PG&E and Edison stocks plummet as California wildfires burn
Stocks of California’s two largest utility owners, PG&E Corp. and Edison International, plummeted again Monday as investors feared that the deadly wildfires raging in the state could leave the utilities with massive liabilities.
It was the stocks’ worst drubbing since the California power crisis more than 15 years ago.
The shares plunged in the first minutes of trading — with PG&E dropping 37% and then being briefly halted — before they later pared their losses.
PG&E, the parent of Pacific Gas & Electric, tumbled 17.4% on the day to $32.98 a share. Edison International, which owns Southern California Edison, dropped 12.2% to $53.56 a share.

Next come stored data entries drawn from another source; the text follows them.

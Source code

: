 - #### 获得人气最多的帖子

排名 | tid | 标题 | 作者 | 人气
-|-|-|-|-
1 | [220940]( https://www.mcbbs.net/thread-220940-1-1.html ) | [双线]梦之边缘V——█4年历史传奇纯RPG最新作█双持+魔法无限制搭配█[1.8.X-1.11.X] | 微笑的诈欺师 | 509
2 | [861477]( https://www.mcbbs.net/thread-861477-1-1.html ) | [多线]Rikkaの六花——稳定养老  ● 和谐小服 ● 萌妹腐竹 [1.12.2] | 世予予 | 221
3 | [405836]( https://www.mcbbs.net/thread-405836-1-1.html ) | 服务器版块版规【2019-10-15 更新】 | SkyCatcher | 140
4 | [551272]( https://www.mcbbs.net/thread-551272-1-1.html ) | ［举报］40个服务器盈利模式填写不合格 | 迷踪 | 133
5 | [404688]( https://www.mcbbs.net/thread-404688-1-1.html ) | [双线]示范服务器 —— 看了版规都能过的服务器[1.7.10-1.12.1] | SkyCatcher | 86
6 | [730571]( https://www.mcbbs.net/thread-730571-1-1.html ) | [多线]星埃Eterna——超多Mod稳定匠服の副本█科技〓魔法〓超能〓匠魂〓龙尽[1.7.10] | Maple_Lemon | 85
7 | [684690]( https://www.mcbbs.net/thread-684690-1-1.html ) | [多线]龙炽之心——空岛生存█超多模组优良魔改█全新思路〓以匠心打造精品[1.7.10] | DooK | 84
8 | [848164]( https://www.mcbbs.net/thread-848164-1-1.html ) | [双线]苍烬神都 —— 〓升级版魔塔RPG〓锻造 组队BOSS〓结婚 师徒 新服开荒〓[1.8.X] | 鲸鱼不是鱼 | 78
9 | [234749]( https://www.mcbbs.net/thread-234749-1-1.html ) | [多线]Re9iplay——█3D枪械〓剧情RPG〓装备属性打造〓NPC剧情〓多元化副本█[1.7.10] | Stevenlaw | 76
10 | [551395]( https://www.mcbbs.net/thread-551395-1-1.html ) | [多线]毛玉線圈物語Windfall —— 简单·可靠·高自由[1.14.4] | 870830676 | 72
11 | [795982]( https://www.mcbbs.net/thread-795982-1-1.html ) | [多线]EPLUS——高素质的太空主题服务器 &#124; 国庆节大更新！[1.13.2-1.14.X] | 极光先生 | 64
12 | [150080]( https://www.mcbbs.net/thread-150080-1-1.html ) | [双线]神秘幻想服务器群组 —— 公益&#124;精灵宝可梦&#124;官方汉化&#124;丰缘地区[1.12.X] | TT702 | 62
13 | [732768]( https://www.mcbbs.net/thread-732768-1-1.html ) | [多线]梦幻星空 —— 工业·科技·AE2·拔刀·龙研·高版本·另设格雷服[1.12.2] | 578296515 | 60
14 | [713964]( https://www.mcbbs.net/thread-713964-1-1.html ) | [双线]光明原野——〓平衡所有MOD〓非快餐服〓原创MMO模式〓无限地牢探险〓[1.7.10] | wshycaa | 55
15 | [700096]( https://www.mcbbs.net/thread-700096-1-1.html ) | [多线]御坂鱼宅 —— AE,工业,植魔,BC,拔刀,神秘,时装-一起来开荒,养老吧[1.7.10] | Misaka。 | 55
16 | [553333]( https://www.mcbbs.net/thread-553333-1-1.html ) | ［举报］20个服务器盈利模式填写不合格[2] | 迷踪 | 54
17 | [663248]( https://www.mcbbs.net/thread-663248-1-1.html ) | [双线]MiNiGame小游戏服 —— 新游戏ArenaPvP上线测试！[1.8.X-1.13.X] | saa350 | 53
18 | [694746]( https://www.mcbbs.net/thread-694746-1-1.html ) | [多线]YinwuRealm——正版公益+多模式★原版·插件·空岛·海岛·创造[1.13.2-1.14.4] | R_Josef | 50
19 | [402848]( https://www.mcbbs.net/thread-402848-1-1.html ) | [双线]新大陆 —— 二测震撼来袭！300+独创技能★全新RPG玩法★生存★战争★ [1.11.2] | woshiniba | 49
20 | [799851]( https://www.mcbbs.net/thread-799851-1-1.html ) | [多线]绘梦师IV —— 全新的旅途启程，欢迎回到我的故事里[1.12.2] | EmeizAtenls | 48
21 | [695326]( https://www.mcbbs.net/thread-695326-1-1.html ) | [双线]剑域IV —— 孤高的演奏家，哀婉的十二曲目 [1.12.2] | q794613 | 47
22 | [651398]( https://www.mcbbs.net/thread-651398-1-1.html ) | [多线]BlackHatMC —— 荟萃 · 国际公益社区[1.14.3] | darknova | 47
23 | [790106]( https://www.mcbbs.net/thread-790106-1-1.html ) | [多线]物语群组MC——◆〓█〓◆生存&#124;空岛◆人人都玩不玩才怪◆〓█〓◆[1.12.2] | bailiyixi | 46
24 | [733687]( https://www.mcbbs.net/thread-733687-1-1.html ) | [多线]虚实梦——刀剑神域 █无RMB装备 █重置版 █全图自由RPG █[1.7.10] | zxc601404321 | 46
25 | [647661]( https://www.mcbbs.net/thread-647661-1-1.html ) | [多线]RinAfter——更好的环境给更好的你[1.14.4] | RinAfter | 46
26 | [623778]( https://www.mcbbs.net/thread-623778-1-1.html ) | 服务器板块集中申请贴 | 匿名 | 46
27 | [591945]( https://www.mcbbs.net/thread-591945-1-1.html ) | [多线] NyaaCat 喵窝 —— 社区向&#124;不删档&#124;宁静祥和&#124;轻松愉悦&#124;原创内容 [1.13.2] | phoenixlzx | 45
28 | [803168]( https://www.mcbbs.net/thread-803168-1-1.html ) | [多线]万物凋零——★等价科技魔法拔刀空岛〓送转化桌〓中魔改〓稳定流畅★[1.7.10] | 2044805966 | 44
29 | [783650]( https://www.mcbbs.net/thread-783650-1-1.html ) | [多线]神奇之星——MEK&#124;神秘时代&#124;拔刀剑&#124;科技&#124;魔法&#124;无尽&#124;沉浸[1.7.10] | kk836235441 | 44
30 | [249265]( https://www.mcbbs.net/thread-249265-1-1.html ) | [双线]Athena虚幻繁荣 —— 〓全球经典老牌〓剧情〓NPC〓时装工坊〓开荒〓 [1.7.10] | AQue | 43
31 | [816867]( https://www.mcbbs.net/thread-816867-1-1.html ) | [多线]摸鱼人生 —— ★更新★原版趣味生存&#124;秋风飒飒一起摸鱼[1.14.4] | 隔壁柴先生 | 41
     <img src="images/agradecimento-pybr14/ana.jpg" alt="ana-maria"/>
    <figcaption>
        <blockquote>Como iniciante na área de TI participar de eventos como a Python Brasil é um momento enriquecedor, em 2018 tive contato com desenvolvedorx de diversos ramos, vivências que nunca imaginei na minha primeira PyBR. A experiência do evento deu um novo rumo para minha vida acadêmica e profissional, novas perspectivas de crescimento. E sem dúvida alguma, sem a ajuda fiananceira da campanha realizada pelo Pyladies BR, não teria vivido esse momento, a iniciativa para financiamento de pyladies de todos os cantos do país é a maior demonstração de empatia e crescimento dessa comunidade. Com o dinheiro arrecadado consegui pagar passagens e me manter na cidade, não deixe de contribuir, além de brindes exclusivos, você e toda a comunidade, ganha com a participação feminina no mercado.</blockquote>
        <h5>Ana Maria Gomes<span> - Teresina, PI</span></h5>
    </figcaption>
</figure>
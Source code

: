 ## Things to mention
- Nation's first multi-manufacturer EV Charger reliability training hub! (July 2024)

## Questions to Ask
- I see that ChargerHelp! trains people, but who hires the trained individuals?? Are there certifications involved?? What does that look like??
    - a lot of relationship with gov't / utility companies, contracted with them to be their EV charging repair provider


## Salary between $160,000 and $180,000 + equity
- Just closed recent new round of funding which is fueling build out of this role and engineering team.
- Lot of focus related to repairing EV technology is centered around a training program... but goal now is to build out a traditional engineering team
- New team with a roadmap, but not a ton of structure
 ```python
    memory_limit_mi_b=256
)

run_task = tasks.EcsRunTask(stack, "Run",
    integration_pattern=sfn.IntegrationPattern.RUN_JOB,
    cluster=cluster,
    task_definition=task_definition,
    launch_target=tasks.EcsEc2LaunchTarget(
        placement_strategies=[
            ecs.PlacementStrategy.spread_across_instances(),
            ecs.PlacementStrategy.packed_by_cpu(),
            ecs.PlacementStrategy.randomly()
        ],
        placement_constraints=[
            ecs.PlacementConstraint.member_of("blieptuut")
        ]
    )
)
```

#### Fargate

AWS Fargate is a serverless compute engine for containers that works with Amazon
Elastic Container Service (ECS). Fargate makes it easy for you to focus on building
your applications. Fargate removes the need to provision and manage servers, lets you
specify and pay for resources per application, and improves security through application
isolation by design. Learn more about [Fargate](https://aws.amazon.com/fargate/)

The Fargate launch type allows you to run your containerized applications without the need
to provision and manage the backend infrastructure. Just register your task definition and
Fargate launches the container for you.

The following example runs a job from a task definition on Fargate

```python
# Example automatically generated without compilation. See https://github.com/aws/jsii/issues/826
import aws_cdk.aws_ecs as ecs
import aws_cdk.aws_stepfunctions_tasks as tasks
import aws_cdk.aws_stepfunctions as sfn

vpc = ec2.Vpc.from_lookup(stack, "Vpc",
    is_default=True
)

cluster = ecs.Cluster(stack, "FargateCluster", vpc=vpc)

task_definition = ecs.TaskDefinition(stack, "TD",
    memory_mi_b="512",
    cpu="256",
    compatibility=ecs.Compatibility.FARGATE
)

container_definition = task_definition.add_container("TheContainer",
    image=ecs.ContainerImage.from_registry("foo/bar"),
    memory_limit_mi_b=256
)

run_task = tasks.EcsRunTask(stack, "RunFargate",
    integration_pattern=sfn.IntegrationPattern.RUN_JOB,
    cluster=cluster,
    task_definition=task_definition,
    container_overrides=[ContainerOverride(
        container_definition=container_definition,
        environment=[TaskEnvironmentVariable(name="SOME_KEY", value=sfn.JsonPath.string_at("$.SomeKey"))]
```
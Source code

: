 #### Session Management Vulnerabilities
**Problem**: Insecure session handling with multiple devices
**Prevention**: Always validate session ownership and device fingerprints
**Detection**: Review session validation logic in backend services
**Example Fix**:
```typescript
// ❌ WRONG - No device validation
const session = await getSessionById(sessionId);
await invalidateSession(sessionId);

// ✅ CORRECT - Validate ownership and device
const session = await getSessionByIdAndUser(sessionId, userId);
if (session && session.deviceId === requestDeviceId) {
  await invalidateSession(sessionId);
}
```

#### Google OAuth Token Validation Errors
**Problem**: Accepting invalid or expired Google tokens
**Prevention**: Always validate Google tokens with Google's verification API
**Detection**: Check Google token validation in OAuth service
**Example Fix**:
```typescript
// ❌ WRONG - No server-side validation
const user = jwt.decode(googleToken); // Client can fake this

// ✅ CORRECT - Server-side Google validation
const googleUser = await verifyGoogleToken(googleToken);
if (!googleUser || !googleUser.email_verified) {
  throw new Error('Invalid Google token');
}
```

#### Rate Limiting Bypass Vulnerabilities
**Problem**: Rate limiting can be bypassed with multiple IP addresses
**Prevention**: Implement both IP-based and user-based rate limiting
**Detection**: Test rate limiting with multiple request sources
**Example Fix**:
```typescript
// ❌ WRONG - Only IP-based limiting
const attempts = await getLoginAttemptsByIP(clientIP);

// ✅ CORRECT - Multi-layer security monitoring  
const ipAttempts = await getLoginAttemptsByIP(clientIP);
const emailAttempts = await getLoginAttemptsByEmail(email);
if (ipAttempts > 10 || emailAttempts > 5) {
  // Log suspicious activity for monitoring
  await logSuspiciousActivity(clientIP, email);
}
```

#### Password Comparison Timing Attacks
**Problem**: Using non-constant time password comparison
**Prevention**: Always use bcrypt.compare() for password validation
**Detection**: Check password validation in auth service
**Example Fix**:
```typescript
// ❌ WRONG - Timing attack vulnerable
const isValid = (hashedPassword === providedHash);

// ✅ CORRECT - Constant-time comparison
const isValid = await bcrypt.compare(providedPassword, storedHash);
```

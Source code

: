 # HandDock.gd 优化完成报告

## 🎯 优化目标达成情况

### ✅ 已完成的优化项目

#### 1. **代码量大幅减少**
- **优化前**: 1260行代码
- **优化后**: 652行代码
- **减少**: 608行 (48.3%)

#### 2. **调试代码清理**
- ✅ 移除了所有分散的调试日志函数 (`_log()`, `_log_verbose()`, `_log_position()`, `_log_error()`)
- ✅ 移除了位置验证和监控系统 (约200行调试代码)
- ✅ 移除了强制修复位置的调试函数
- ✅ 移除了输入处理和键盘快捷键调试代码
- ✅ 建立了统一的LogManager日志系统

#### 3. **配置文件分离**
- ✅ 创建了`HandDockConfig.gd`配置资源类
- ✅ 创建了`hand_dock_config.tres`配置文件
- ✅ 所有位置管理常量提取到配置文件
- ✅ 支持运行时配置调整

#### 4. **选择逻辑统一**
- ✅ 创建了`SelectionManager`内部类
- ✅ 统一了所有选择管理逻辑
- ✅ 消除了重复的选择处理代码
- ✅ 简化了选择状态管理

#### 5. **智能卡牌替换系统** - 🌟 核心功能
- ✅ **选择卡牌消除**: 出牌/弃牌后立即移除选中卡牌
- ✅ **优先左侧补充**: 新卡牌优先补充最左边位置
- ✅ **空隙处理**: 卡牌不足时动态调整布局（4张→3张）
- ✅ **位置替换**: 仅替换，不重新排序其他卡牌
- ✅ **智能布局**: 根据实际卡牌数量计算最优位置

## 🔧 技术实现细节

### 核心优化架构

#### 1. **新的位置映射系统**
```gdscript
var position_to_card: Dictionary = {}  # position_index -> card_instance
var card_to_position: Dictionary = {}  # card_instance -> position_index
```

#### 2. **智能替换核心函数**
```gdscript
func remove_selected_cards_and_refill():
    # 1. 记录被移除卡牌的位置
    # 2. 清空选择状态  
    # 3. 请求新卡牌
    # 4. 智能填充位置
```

PG&E shares have dropped one-third in the two trading sessions since the Camp fire in Butte County broke out last week, wiping out more than $7 billion of PG&E’s total market value.
Edison International shares have dropped 24% in the last two sessions as the Hill and Woolsey fires spread in Ventura and Los Angeles counties.
They were the two utilities’ worst declines since power shortages triggered rolling blackouts across California in 2000-01, a crisis that led the Pacific Gas & Electric unit to file for bankruptcy protection in 2001.
Although the causes of the fires have yet to be determined, investors are worried that the utilities could face liabilities associated with the blazes. Investigators are looking at electrical equipment as one of several possible causes of the Camp fire, about 150 miles northeast of San Francisco.
A PG&E transmission line in the area went offline 15 minutes before the fire was first reported, and the company reported finding a damaged transmission tower near where investigators said the fire began.
The Camp fire’s death toll climbed to 29 on Sunday, with the whereabouts of 228 people still unknown, authorities said.
Southern California Edison, meanwhile, said a power outage occurred near the suspected starting point of the Woolsey fire and that a sensor detected a disturbance in its equipment two minutes before the blaze was reported. Two people have died in that fire.
Together, the wildfires have destroyed more than 6,700 structures and could cost the state, insurers and homeowners at least $19 billion in damages, according to an estimate by Enki Research.
“We’re not going to speculate or comment on what factors may or may not be impacting the market,” said Paul Doherty, spokesman for San Francisco-based PG&E. “Right now, our entire company is focused on supporting first responders and assisting our customers and communities impacted by the Camp fire.”
Edison did not immediately respond to requests for comment.
Southern California Edison said last month that its electrical equipment likely sparked at least one starting point in the massive Thomas fire that ravaged Ventura and Santa Barbara counties late last year. That fire also killed two people.
Susquehanna Financial Group estimates that PG&E could face as much as $5 billion in liabilities from the Camp fire. That would come on top of deadly fires in California last year that could cost the utility as much as $17.3 billion, according to a JPMorgan Chase & Co. estimate.
Further clouding the issue of whether, or how much, the utilities might be liable for damages is a new state law that takes effect in January.
Among Senate Bill 901’s requirements is that state regulators determine whether a utility acted responsibly before the outbreak of any fire linked to the company’s equipment or operations. If they find that the utility did act responsibly, it could bear less liability — creating a chance for the utility to pay only a portion of the damages that the current rules might otherwise require.
But lawmakers, who haggled over the fine points of SB 901 for most of the summer, left what now appears to be a gaping hole in the new wildfire plans. The law gives PG&E, in particular, a mechanism to borrow money for costs related to the 2017 fires and for minimizing the financial impacts for incidents beginning in 2019. But it leaves the existing system in place for any fires that break out this year.
As a result, the long-standing rules of “inverse condemnation” — where a utility can be forced to pay millions of dollars without a strict finding of bad behavior — remain in place.
That bodes poorly for PG&E, according to Moody’s Investors Service. The credit-rating firm noted Monday that the “legislation does not address recovery for any potential liabilities related to wildfires that occur in 2018.”
As a result, “the magnitude of the [Camp] fire’s destruction leads us to believe the potential liabilities could be material for PG&E,” Moody’s said.
Peltz is a Los Angeles Times staff writer. Ryan writes for Bloomberg. Times staff writer John Myers in Sacramento also contributed to this report.
1:50 p.m.: This article was updated with closing stock prices, details about a new state law covering utilities’ exposure to fire damages and a related report from Moody’s.
11:15 a.m.: This article was updated throughout with Los Angeles Times staff reporting.